Os sacos de plástico requerem o uso de uma grande quantidade de recursos não-renováveis. O Ciclo de Vida do Instituto de Avaliação Ambiental estima que a fabricação de sacos plásticos requer quantidades significativas de energia e matérias-primas. Dois sacos plásticos exigem 990 kJ (kj) de gás natural, petróleo de 240 kJ e 160 kJ de carvão.

Os sacos plásticos poluem a atmosfera. A fabricação de dois sacos de plástico produz 1,1 kg de poluição atmosférica em forma de chuvas ácidas e smog. Assim, se um milhão de clientes diminuiu o seu consumo anual de saco plástico em 50 por cento, cerca de 15.100 toneladas de emissões de monóxido de carbono seriam salvas anualmente.

Os sacos de plástico matar a vida marinha. Neste século, cerca de 46.000 fragmentos de plásticos estão flutuando em cada quilómetro quadrado de oceano mundial. Como resultado, mais de 200 espécies de vida marinha, como baleias, golfinhos e tartarugas experiência substancial mata todos os anos devido aos sacos de plástico.
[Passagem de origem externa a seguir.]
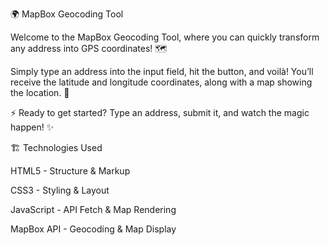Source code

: 🌍 MapBox Geocoding Tool

Welcome to the MapBox Geocoding Tool, where you can quickly transform any address into GPS coordinates! 🗺️

Simply type an address into the input field, hit the button, and voilà! You’ll receive the latitude and longitude coordinates, along with a map showing the location. 🌟

⚡ Ready to get started? Type an address, submit it, and watch the magic happen! ✨


🏗 Technologies Used

HTML5 - Structure & Markup

CSS3 - Styling & Layout

JavaScript - API Fetch & Map Rendering

MapBox API - Geocoding & Map Display
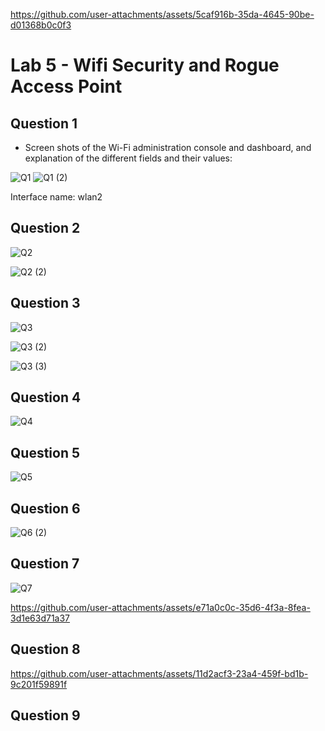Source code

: 
https://github.com/user-attachments/assets/5caf916b-35da-4645-90be-d01368b0c0f3
# Lab 5 - Wifi Security and Rogue Access Point


## Question 1
- Screen shots of the Wi-Fi administration console and dashboard, and explanation of the different fields and their values:

![Q1](https://github.com/user-attachments/assets/7e570eb2-4e39-45e0-8d4b-b5d24d7d61f2)
![Q1 (2)](https://github.com/user-attachments/assets/74a7c583-a226-4dbe-b80c-fc6b582eef74)

Interface name: wlan2

## Question 2
![Q2](https://github.com/user-attachments/assets/efaf07b7-d118-4fc7-935f-ce117d40e1b9)

![Q2 (2)](https://github.com/user-attachments/assets/008b925b-23a7-4d40-bfbf-4a86210d87b0)

## Question 3
![Q3](https://github.com/user-attachments/assets/240147f5-97dc-4a0b-9887-08453bd926b0)

![Q3 (2)](https://github.com/user-attachments/assets/82fa50af-bb7d-4dee-afee-ade9053395e1)

![Q3 (3)](https://github.com/user-attachments/assets/34c3b301-b9d3-4d59-a318-69ee8c9d2e69)

## Question 4

![Q4](https://github.com/user-attachments/assets/6f095a09-62fa-468a-8c9c-f424dc897c92)

## Question 5

![Q5](https://github.com/user-attachments/assets/77c2a922-c181-4298-88e6-23e2684aba0e)

## Question 6

![Q6 (2)](https://github.com/user-attachments/assets/5ace27ff-0786-41a4-9909-f13dba61a366)


## Question 7

![Q7](https://github.com/user-attachments/assets/0365fbef-dcb3-46e1-bd10-89891f8d7d93)


https://github.com/user-attachments/assets/e71a0c0c-35d6-4f3a-8fea-3d1e63d71a37



## Question 8


https://github.com/user-attachments/assets/11d2acf3-23a4-459f-bd1b-9c201f59891f



## Question 9
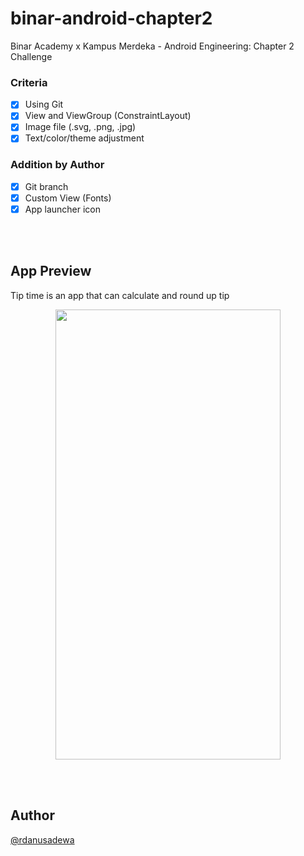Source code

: # binar-android-chapter2
Binar Academy x Kampus Merdeka - Android Engineering: Chapter 2 Challenge

### Criteria

- [x] Using Git
- [x] View and ViewGroup (ConstraintLayout)
- [x] Image file (.svg, .png, .jpg)
- [x] Text/color/theme adjustment

### Addition by Author

- [x] Git branch
- [x] Custom View (Fonts)
- [x] App launcher icon

<br></br>

## App Preview

Tip time is an app that can calculate and round up tip

<p align="center">
  <img width=360 height=720 src="https://user-images.githubusercontent.com/96525733/187045454-9ea703a7-1a39-4ad4-957b-d9e1b7e44d7d.png">

</p>

<br></br>

## Author

[@rdanusadewa](https://www.instagram.com/rdanusadewa/)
O valor do pedágio de morte a milhões de pessoas anualmente. Em Terra Nova, mais de 100.000 criaturas marinhas morrem anualmente. Estes animais marinhos ingerem as sacolas erroneamente como alimento apenas para morrer por asfixia e afogamento. Pior, o saco de plástico ingerido permanece intacto, mesmo após a decomposição da criatura marinha, situada à espera de sua próxima vítima.

Doença espalhar sacos plásticos. O Centro Nacional para Doenças Infecciosas, do Environmental Literacy Council, e os E.U. Agência de Protecção Ambiental culpa sacos plásticos para o aumento das doenças transmitidas por mosquitos em todo o mundo. Por entupimento de esgotos, sacos plásticos criar água estagnada, que é o habitat ideal para mosquitos e outros parasitas capazes de propagação de encefalite, dengue e malária.

Os sacos de plástico não são biodegradáveis, mas são fotodegradáveis. Os sacos de plástico demoram cerca de 1000 anos para se decompor. Pior, os sacos de plástico photodegrade: ao longo do tempo se decompõe em seus polímeros de hidrocarbonetos tóxicos, eventualmente, contaminar a cadeia alimentar, como os polímeros venenosos lixiviar no solo e na água.

Os sacos de plástico matam. Em 2005, a cidade de Mumbai na Índia experimentou enormes cheias de chuvas de monção causando mais de 1.000 mortes. Os funcionários municipais culparam inundações destrutivos sobre os sacos de plástico que tinha entupido calhas e bueiros da cidade, prejudicando a água da chuva escorra para fora da cidade. Inundação semelhante aconteceu em 1988 e 1998, em Bangladesh, que a levaram a proibição de sacolas plásticas em 2002.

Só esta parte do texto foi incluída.